Are teachers in Wales invested in Successful futures enough to ensure its success?
We’re all familiar with the idea of falling down the Alice’s Adventures in Wonderland-esque rabbit hole of the internet: start reading about X, you’re soon clicking a link to Y, then browsing a story about Z and before you know it you’re all the way at A, wondering how on earth you got there and where the last two hours went.
It’s an experience that anyone reading about the reform of the Welsh curriculum, Successful futures, will recognise. Starting with government documents describing the aims and the consultation process, you progress, quite logically, to myth-busting articles separating the fact from the fiction. Then it’s a short hop to TES or The Guardian, and articles filtering informed opinion from unfounded gossip. Pretty soon there’s a link to an article warning Wales not to make the same mistakes that Scotland made with Curriculum for excellence.
At least that was my journey when reading about Successful futures. And now I’m wondering whether curriculum reform itself is a rabbit hole.
For Scotland, it was certainly a long and winding road – documentation came in 2004, implementation in 2010. Wales is still on its route to Successful futures – the feedback period closed in July 2019, and we’re awaiting the subsequent report, due in January 2020, with rollout of the curriculum scheduled to start in 2020.
Teachers need to own the curriculum, to be invested in it and value it for it to embed successfully
Teachers across Wales are already discussing the reformed curriculum and what it means for them. They’re anticipating plenty of changes. Because Successful futures emphasises cross-curricular learning, aiming for literacy, numeracy and digital competence, teachers are expecting to have to work across disciplines much more than they currently do. They might already be thinking about implementation, but are they sufficiently invested in Successful futures to see it succeed?
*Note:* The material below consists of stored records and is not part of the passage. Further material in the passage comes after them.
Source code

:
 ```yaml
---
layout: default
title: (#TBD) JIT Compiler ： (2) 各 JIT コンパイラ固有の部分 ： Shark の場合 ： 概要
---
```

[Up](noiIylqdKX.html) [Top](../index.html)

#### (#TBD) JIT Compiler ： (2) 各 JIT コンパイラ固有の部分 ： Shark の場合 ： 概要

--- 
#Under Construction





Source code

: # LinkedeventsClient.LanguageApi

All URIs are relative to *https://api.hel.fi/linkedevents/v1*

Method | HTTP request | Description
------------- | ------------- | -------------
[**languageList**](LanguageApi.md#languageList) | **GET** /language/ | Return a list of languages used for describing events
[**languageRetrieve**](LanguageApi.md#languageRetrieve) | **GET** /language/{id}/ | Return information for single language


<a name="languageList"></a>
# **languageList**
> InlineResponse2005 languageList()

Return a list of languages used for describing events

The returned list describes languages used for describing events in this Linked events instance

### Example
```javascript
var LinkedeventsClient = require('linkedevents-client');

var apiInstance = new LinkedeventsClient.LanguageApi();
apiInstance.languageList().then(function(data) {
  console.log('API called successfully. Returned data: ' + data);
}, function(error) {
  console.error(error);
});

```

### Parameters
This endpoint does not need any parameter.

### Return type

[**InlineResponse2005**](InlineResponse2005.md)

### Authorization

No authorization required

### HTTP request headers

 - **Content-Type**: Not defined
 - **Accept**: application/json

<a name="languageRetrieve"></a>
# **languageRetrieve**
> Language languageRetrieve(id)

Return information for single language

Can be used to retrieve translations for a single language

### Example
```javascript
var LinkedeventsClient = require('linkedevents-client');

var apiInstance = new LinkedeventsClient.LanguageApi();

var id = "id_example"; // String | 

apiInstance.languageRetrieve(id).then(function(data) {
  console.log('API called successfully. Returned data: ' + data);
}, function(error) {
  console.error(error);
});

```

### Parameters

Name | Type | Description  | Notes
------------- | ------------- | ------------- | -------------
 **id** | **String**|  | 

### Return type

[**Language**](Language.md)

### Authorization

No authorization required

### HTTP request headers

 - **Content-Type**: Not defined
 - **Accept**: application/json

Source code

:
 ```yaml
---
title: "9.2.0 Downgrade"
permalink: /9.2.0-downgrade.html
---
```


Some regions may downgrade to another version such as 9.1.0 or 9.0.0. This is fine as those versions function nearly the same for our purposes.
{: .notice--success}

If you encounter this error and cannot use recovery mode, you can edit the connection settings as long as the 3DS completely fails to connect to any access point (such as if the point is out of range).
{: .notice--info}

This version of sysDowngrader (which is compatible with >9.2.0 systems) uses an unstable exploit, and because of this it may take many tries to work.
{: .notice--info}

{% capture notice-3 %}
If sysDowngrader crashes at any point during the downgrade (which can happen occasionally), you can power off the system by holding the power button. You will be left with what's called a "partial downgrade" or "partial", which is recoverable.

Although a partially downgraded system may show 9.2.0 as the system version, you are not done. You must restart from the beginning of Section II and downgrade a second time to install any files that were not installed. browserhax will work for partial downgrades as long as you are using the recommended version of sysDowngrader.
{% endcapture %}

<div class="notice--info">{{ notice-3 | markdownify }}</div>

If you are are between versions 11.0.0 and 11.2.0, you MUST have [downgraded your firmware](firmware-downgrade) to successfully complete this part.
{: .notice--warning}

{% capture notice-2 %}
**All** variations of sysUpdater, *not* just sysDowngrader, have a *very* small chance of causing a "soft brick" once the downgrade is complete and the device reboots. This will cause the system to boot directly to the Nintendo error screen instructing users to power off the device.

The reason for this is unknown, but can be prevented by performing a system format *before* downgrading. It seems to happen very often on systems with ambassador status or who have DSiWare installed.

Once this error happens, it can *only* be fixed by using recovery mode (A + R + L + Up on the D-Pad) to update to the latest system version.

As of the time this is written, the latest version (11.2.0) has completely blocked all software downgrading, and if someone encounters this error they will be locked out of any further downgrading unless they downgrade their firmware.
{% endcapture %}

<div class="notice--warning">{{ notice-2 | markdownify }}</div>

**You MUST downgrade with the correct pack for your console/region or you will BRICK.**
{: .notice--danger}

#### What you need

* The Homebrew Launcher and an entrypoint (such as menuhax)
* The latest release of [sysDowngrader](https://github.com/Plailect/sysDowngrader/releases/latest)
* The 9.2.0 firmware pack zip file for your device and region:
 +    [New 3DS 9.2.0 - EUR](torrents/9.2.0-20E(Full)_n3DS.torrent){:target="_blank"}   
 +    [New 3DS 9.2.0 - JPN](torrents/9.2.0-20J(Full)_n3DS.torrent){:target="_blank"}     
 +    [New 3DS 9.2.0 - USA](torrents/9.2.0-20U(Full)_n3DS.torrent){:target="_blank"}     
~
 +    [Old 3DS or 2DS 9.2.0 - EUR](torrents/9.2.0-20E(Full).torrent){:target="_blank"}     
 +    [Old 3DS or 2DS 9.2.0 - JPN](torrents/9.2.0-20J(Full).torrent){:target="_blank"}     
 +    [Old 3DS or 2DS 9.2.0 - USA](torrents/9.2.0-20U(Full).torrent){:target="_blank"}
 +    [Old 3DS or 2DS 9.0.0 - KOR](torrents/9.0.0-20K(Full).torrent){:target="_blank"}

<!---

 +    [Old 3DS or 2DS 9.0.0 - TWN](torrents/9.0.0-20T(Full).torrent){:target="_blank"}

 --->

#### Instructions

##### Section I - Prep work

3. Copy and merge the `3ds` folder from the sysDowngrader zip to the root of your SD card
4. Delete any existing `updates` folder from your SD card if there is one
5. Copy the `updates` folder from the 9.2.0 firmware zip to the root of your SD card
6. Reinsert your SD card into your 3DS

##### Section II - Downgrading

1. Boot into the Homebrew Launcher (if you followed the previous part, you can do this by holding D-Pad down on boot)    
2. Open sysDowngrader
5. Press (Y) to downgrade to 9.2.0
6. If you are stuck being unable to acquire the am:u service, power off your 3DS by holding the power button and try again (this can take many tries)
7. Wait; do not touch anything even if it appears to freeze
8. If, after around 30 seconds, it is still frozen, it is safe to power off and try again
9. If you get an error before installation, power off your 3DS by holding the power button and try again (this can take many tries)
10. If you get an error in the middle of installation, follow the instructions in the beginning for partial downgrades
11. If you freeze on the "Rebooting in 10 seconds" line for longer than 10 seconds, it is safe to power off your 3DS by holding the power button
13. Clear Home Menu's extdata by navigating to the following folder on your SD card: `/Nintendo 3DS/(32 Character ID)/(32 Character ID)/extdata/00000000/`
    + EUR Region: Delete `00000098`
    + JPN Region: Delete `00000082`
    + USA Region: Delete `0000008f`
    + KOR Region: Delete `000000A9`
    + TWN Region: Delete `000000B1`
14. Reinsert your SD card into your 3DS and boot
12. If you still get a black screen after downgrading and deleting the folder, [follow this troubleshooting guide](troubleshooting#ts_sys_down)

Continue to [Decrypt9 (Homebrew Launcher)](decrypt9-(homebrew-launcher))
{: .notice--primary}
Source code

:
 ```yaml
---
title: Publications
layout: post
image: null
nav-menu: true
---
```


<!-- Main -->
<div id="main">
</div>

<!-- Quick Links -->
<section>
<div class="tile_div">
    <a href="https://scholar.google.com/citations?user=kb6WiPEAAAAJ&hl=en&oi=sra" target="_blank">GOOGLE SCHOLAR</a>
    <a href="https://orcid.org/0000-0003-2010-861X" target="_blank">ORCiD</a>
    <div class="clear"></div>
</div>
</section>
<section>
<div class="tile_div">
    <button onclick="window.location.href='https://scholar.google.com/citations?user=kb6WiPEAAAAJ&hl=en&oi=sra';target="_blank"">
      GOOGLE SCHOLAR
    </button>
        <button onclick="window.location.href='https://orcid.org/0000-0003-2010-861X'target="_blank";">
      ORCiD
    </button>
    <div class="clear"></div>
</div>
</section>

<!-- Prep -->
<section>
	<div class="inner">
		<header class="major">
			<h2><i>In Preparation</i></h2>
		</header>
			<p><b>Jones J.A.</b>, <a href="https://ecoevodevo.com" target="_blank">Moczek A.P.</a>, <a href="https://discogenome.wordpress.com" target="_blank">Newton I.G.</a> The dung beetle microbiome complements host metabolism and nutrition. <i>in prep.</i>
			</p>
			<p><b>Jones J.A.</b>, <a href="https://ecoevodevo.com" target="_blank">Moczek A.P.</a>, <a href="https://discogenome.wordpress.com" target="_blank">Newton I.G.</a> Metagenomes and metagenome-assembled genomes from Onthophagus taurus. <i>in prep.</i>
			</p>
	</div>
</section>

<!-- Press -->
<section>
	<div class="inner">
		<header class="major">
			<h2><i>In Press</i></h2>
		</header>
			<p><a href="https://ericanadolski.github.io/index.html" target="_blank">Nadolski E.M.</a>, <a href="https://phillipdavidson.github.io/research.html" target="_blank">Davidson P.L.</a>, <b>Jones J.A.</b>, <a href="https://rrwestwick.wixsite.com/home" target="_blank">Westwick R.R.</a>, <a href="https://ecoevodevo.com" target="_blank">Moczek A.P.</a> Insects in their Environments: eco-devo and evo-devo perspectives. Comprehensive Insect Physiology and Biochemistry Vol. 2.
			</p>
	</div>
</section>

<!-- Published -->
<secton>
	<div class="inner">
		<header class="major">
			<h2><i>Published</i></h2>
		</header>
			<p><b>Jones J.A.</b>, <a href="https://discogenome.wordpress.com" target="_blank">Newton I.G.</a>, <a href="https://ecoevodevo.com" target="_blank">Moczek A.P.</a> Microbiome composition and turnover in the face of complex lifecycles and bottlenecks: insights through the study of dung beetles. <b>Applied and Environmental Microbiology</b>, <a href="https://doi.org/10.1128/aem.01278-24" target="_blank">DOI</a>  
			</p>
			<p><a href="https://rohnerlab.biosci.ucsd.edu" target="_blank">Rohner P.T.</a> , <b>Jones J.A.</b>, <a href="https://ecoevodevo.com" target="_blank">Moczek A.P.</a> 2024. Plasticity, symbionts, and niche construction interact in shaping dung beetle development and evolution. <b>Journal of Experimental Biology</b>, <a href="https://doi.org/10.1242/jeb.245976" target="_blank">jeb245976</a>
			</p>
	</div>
My rabbit hole of learning about the Welsh reform led me back to EiC’s own website and Edgar Jenkins’ article, Who owns the school chemistry curriculum. Because as Edgar points out, teachers need to own the curriculum, to be invested in it and value it for it to embed successfully. Has the path to Successful futures engendered that? Have those leading the process learned from the problems that Scotland’s teachers encountered bedding in Curriculum for excellence? Will it be a smooth implementation, with everyone on-board?
Reforming a curriculum is no easy task. Let’s hope the exit from this particular rabbit hole has a clearer ending.